The Canada Border Services Agency is investing in a state-of-the-art phone system that includes voice recognition and the ability to pinpoint a person’s location via GPS. The new system is expected to be launched in April 2018.
It is part of several measures being introduced to reduce the reliance on detention, which can see immigrants detained for indefinite periods without trial in Canadian provincial jails.
Canada’s use of jails and the indefinite detention period has drawn criticism from the human rights wing of the United Nations, with the majority of its peers, including the U.S. and the U.K., placing limits on how long people can be detained without trial.
The most recent available figures show more than 6,500 people were held in immigration detention in 2015-16, 200 of them children.
Also, central to the effort to move away from detention will be a community monitoring program operated by charities including the Salvation Army and the John Howard Society of Canada, also set to begin in April.
Why Are Immigrants Detained?
Immigrants are detained if:
- They are deemed dangerous.
- They are a flight risk.
- They are unable to prove their identity.
The new Voice Reporting System will allow subjects to check in with the CBSA by phone, with the computer system able to authenticate their identity via voice recognition, and their location via GPS. It means officers will be able to keep track of subjects who may otherwise have been able to disappear within Canada.
At the same time, people who are not deemed a security risk will be able to move around freely while their immigration cases are being worked on.
Critics point out that even the best voice recognition technology is nowhere near 100 per cent accurate. The CBSA in its tender document asks for accuracy of 60 per cent or higher, based on a recording made before the subject is released. The agency does require the technology to include a number of measures to prevent spoofing.
Federal Government Framework
Ottawa released a framework aimed at overhauling the immigration detention system in 2017.
The CBSA’s ‘National Immigration Detention Framework’ signalled a significant change in Canada’s immigration detention policy, which it is now putting into action
Using provincial jails to hold immigration detainees is highly controversial. Support for ending the use of jails gathered pace after three deaths in 2016 and 15 in total since 2000.

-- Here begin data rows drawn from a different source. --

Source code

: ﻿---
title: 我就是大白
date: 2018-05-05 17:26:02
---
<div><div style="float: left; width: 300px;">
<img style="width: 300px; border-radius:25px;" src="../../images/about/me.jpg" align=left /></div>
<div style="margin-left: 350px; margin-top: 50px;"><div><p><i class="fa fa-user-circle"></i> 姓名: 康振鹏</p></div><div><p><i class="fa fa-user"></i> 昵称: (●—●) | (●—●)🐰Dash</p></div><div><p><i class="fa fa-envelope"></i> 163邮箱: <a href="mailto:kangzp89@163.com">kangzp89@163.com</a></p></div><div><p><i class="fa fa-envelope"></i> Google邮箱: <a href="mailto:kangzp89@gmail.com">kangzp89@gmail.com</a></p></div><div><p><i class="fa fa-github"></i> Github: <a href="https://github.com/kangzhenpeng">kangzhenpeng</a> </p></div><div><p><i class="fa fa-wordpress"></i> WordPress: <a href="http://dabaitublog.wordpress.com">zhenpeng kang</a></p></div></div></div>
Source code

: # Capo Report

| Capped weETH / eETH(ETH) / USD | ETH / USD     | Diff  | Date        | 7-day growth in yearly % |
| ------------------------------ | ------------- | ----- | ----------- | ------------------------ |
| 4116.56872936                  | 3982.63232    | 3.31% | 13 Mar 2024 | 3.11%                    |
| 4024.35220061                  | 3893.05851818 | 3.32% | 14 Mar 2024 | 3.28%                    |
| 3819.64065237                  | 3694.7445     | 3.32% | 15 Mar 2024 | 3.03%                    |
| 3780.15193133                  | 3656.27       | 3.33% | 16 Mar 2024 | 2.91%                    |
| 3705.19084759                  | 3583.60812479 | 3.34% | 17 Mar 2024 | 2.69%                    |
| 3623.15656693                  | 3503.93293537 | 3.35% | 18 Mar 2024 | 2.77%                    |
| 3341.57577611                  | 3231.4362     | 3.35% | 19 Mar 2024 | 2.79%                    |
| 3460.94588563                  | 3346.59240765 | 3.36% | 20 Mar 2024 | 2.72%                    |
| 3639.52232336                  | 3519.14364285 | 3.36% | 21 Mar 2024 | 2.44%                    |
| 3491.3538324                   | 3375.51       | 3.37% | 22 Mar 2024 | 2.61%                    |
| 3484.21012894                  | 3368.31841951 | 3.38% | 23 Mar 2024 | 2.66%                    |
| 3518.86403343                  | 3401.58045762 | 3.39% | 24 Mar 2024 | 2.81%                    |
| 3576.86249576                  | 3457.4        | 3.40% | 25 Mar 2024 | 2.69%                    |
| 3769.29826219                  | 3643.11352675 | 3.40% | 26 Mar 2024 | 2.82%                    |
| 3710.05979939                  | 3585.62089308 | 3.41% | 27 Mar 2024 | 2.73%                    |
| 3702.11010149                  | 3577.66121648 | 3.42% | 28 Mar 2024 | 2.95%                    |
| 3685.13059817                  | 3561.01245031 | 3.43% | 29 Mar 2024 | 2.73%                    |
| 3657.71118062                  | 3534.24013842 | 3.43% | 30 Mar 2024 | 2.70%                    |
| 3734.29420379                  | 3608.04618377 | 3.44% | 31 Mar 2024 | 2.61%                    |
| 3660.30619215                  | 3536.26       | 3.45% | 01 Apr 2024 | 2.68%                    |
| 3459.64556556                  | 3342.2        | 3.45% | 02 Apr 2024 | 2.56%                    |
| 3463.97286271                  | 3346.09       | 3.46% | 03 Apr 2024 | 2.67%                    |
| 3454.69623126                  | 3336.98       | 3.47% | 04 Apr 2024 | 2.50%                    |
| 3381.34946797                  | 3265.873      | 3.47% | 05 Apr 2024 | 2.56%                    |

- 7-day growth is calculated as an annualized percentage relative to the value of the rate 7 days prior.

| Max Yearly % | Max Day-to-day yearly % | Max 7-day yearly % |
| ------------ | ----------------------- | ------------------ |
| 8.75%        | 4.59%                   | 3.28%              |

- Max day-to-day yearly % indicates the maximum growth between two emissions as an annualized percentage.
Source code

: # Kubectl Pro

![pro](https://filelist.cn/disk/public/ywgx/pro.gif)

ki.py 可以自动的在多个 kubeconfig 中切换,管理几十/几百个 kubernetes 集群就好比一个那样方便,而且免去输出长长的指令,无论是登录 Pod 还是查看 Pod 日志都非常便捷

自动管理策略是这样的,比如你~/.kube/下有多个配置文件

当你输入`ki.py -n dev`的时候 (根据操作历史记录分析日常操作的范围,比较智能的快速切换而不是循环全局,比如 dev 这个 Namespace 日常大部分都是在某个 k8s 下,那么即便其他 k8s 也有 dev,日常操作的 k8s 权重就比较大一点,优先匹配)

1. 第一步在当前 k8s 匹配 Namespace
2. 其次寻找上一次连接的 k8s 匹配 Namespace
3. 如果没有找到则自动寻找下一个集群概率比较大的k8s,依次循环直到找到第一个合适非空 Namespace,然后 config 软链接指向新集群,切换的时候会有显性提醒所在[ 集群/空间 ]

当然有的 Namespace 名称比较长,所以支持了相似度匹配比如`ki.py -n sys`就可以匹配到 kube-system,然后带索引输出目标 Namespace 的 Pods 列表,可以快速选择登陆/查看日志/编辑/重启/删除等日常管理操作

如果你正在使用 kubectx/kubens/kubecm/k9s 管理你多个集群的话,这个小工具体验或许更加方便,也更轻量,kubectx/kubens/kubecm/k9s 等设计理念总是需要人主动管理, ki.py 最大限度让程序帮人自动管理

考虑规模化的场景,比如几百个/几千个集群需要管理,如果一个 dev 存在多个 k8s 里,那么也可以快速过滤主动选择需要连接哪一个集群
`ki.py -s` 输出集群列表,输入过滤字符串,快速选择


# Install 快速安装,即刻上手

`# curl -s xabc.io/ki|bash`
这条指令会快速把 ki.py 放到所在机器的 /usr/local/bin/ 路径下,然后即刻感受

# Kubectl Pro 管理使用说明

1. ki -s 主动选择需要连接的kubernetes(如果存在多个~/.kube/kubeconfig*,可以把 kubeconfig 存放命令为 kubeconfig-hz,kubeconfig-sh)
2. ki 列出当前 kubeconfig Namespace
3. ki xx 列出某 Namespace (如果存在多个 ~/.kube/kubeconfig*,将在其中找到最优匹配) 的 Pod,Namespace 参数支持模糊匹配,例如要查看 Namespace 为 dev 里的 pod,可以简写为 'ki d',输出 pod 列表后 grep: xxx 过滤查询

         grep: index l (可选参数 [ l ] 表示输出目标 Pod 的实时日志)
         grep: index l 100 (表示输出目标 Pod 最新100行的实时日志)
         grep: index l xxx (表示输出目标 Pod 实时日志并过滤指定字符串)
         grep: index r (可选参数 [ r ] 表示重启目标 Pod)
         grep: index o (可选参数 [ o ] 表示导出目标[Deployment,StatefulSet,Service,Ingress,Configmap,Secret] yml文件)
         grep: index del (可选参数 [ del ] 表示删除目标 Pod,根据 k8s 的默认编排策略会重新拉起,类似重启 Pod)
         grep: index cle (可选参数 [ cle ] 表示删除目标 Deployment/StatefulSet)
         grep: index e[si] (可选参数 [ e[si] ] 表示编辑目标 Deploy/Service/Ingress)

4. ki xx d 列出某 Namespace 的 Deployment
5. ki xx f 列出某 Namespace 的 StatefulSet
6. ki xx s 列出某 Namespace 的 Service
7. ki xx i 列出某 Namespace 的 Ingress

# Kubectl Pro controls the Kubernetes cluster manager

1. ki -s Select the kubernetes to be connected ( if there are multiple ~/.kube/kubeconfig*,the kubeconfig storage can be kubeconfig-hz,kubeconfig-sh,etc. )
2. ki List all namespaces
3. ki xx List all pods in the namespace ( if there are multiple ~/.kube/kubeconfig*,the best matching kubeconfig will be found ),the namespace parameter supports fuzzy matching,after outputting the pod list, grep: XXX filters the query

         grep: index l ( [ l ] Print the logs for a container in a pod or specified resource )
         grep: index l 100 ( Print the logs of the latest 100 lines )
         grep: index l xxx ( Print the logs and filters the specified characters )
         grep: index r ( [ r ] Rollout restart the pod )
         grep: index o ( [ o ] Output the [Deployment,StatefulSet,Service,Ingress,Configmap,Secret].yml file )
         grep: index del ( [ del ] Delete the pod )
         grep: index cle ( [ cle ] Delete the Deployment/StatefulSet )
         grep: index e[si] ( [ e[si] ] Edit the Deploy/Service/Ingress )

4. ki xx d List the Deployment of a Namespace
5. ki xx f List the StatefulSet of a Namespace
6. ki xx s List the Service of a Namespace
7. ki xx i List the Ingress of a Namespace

Human rights groups have also raised concerns over the detention of migrant children.
More than 100 senior Ontario lawyers in 2016 signed an open letter to Yasir Naqvi, Ontario Community Safety and Correctional Services Manager, expressing concerns that detainees are having their basic human rights violated. Health professionals have also gathered together to sign a similar open letter.
Spending Plan
The federal government announced in August 2016 it would spend $138 million on improving Canada’s immigration detention system.
New, bigger holding centres in Laval and Vancouver will command most of the spending, as the government looks to reduce the number of detainees housed in provincial jails.